Hollywood has been making Batman movies more-or-less continuously for a generation now, going back to 1989 and continuing through this past summer’s The Dark Knight Rises. The 1989 Batman was intended to make everyone forget the colorful, cartoonish Batman of 60s TV. Its Caped Crusader would be dark and driven, and Gotham City would be a forbidding futurescape and not the cardboard New York of TV. It would star Jack Nicholson as the Joker, dream casting at that moment in history. It would be directed by Tim Burton who, while not yet the famed auteur he would become, was already known for possessing a unique vision. Burton cast Michael Keaton as Batman. As odd as that strikes us now, it was strange even then, for Keaton was known as a comic actor. And it would feature soundtrack music by Prince.

It’s that last part that interests us here, for Batman inspired one of the World’s Worst Songs: “Batdance.”

“Batdance” doesn’t actually appear in the film, although it contains random snippets of dialogue. According to Wikipedia (so who the hell knows), it’s “an amalgam of many musical ideas floating around [in Prince's head, presumably] at the time. Elements from at least seven songs (some unreleased) were incorporated into ‘Batdance.’” Which would explain the mess that it is, a schizophrenic pile of ideas patched together without rhyme or reason. When it hits a groove, it quickly abandons it and goes looking for another to abandon. You can’t hum it, you can’t sing it, you can barely dance to it, and on the radio it sounds like something has gone dreadfully wrong at the station.

Prince and his record label knew going into the Batman project that it would represent a significant milestone in his career—so how come “Batdance” is so lazy? Only the Purple One knows for sure. One thing we know: a sin shared in common by many of the World’s Worst Songs is sloth, and “Batdance” is one of the most slothful singles ever to make #1.

The only version of “Batdance” available online is the full-length one, which runs seven minutes, and in which Prince’s pastiche of discarded ideas at least has room to breathe. It’s a vast improvement over the four-minute radio edit, although it still sounds like the collection of outtakes it is. Hear it and see the video here.

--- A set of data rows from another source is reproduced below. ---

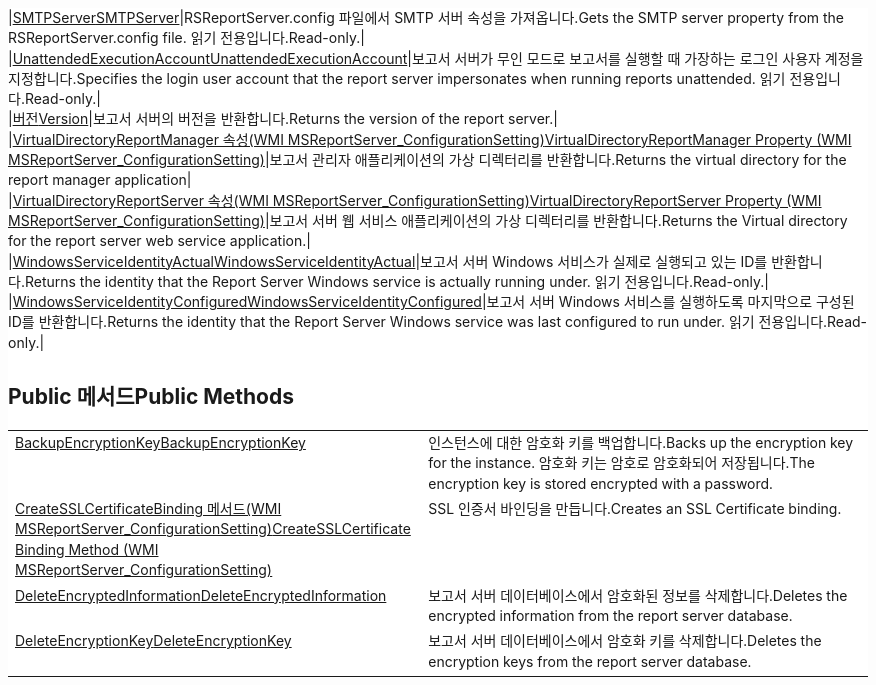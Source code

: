|[<span data-ttu-id="6d1d6-149">SMTPServer</span><span class="sxs-lookup"><span data-stu-id="6d1d6-149">SMTPServer</span></span>](configurationsetting-property-smtpserver.md)|<span data-ttu-id="6d1d6-150">RSReportServer.config 파일에서 SMTP 서버 속성을 가져옵니다.</span><span class="sxs-lookup"><span data-stu-id="6d1d6-150">Gets the SMTP server property from the RSReportServer.config file.</span></span> <span data-ttu-id="6d1d6-151">읽기 전용입니다.</span><span class="sxs-lookup"><span data-stu-id="6d1d6-151">Read-only.</span></span>|  
|[<span data-ttu-id="6d1d6-152">UnattendedExecutionAccount</span><span class="sxs-lookup"><span data-stu-id="6d1d6-152">UnattendedExecutionAccount</span></span>](configurationsetting-property-unattendedexecutionaccount.md)|<span data-ttu-id="6d1d6-153">보고서 서버가 무인 모드로 보고서를 실행할 때 가장하는 로그인 사용자 계정을 지정합니다.</span><span class="sxs-lookup"><span data-stu-id="6d1d6-153">Specifies the login user account that the report server impersonates when running reports unattended.</span></span> <span data-ttu-id="6d1d6-154">읽기 전용입니다.</span><span class="sxs-lookup"><span data-stu-id="6d1d6-154">Read-only.</span></span>|  
|[<span data-ttu-id="6d1d6-155">버전</span><span class="sxs-lookup"><span data-stu-id="6d1d6-155">Version</span></span>](configurationsetting-property-version.md)|<span data-ttu-id="6d1d6-156">보고서 서버의 버전을 반환합니다.</span><span class="sxs-lookup"><span data-stu-id="6d1d6-156">Returns the version of the report server.</span></span>|  
|[<span data-ttu-id="6d1d6-157">VirtualDirectoryReportManager 속성&#40;WMI MSReportServer_ConfigurationSetting&#41;</span><span class="sxs-lookup"><span data-stu-id="6d1d6-157">VirtualDirectoryReportManager Property &#40;WMI MSReportServer_ConfigurationSetting&#41;</span></span>](configurationsetting-property-virtualdirectoryreportmanager.md)|<span data-ttu-id="6d1d6-158">보고서 관리자 애플리케이션의 가상 디렉터리를 반환합니다.</span><span class="sxs-lookup"><span data-stu-id="6d1d6-158">Returns the virtual directory for the report manager application</span></span>|  
|[<span data-ttu-id="6d1d6-159">VirtualDirectoryReportServer 속성&#40;WMI MSReportServer_ConfigurationSetting&#41;</span><span class="sxs-lookup"><span data-stu-id="6d1d6-159">VirtualDirectoryReportServer Property &#40;WMI MSReportServer_ConfigurationSetting&#41;</span></span>](configurationsetting-property-virtualdirectoryreportserver.md)|<span data-ttu-id="6d1d6-160">보고서 서버 웹 서비스 애플리케이션의 가상 디렉터리를 반환합니다.</span><span class="sxs-lookup"><span data-stu-id="6d1d6-160">Returns the Virtual directory for the report server web service application.</span></span>|  
|[<span data-ttu-id="6d1d6-161">WindowsServiceIdentityActual</span><span class="sxs-lookup"><span data-stu-id="6d1d6-161">WindowsServiceIdentityActual</span></span>](configurationsetting-property-windowsserviceidentityactual.md)|<span data-ttu-id="6d1d6-162">보고서 서버 Windows 서비스가 실제로 실행되고 있는 ID를 반환합니다.</span><span class="sxs-lookup"><span data-stu-id="6d1d6-162">Returns the identity that the Report Server Windows service is actually running under.</span></span> <span data-ttu-id="6d1d6-163">읽기 전용입니다.</span><span class="sxs-lookup"><span data-stu-id="6d1d6-163">Read-only.</span></span>|  
|[<span data-ttu-id="6d1d6-164">WindowsServiceIdentityConfigured</span><span class="sxs-lookup"><span data-stu-id="6d1d6-164">WindowsServiceIdentityConfigured</span></span>](windowsserviceidentityconfigured-property.md)|<span data-ttu-id="6d1d6-165">보고서 서버 Windows 서비스를 실행하도록 마지막으로 구성된 ID를 반환합니다.</span><span class="sxs-lookup"><span data-stu-id="6d1d6-165">Returns the identity that the Report Server Windows service was last configured to run under.</span></span> <span data-ttu-id="6d1d6-166">읽기 전용입니다.</span><span class="sxs-lookup"><span data-stu-id="6d1d6-166">Read-only.</span></span>|  
  
## <a name="public-methods"></a><span data-ttu-id="6d1d6-167">Public 메서드</span><span class="sxs-lookup"><span data-stu-id="6d1d6-167">Public Methods</span></span>  
  
|||  
|-|-|  
|[<span data-ttu-id="6d1d6-168">BackupEncryptionKey</span><span class="sxs-lookup"><span data-stu-id="6d1d6-168">BackupEncryptionKey</span></span>](configurationsetting-method-backupencryptionkey.md)|<span data-ttu-id="6d1d6-169">인스턴스에 대한 암호화 키를 백업합니다.</span><span class="sxs-lookup"><span data-stu-id="6d1d6-169">Backs up the encryption key for the instance.</span></span> <span data-ttu-id="6d1d6-170">암호화 키는 암호로 암호화되어 저장됩니다.</span><span class="sxs-lookup"><span data-stu-id="6d1d6-170">The encryption key is stored encrypted with a password.</span></span>|  
|[<span data-ttu-id="6d1d6-171">CreateSSLCertificateBinding 메서드&#40;WMI MSReportServer_ConfigurationSetting&#41;</span><span class="sxs-lookup"><span data-stu-id="6d1d6-171">CreateSSLCertificateBinding Method &#40;WMI MSReportServer_ConfigurationSetting&#41;</span></span>](configurationsetting-method-createsslcertificatebinding.md)|<span data-ttu-id="6d1d6-172">SSL 인증서 바인딩을 만듭니다.</span><span class="sxs-lookup"><span data-stu-id="6d1d6-172">Creates an SSL Certificate binding.</span></span>|  
|[<span data-ttu-id="6d1d6-173">DeleteEncryptedInformation</span><span class="sxs-lookup"><span data-stu-id="6d1d6-173">DeleteEncryptedInformation</span></span>](configurationsetting-method-deleteencryptedinformation.md)|<span data-ttu-id="6d1d6-174">보고서 서버 데이터베이스에서 암호화된 정보를 삭제합니다.</span><span class="sxs-lookup"><span data-stu-id="6d1d6-174">Deletes the encrypted information from the report server database.</span></span>|  
|[<span data-ttu-id="6d1d6-175">DeleteEncryptionKey</span><span class="sxs-lookup"><span data-stu-id="6d1d6-175">DeleteEncryptionKey</span></span>](configurationsetting-method-deleteencryptionkey.md)|<span data-ttu-id="6d1d6-176">보고서 서버 데이터베이스에서 암호화 키를 삭제합니다.</span><span class="sxs-lookup"><span data-stu-id="6d1d6-176">Deletes the encryption keys from the report server database.</span></span>|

  • http://www.bullz-eye.com DavidMedsker

    Only the slower part in the middle, with the Nile Rodgers scratch guitar, is worth a damn, and even that is a crapshoot. This is one of those instances where the anticipation for the movie clouded people’s judgment over the single, because you’re right – it’s bad, hence the joke at its expense in “Shaun of the Dead.”

  • MichaelFortes

    If you listen to the entire Batman album and all the period b-sides, you will hear the sense in the song’s construction. It literally is what Wikipedia says. When it came out, I was completely fascinated with it and I still love it today. It’s more of a danceable art piece than a pop song, and in that regard I would call it the boldest experimental art piece ever to infiltrate the pop charts. It also jived with my interest at the time in chopping up speech recordings to make them unintentionally comical. I would hardly call this one of the world’s worst songs. Most misunderstood, maybe, but then again it did hit #1 and I don’t remember a single person in my age group at the time saying a single negative thing about it, so who knows. All I know is, I listen to the Batman album more than most Prince albums. I think it and the title track hold up remarkably well.

  • http://www.facebook.com/SeanPOrcutt Sean Orcutt

    yikes! I used to love this song (even had the 12″), but listening to it now, yes, it is pretty bad. Just when you think it’s getting good..BAM….it stars sucking!

  • tyron

    the prince batman album is not bad at all its pretty good and you can sing to it if you listen to it for a second.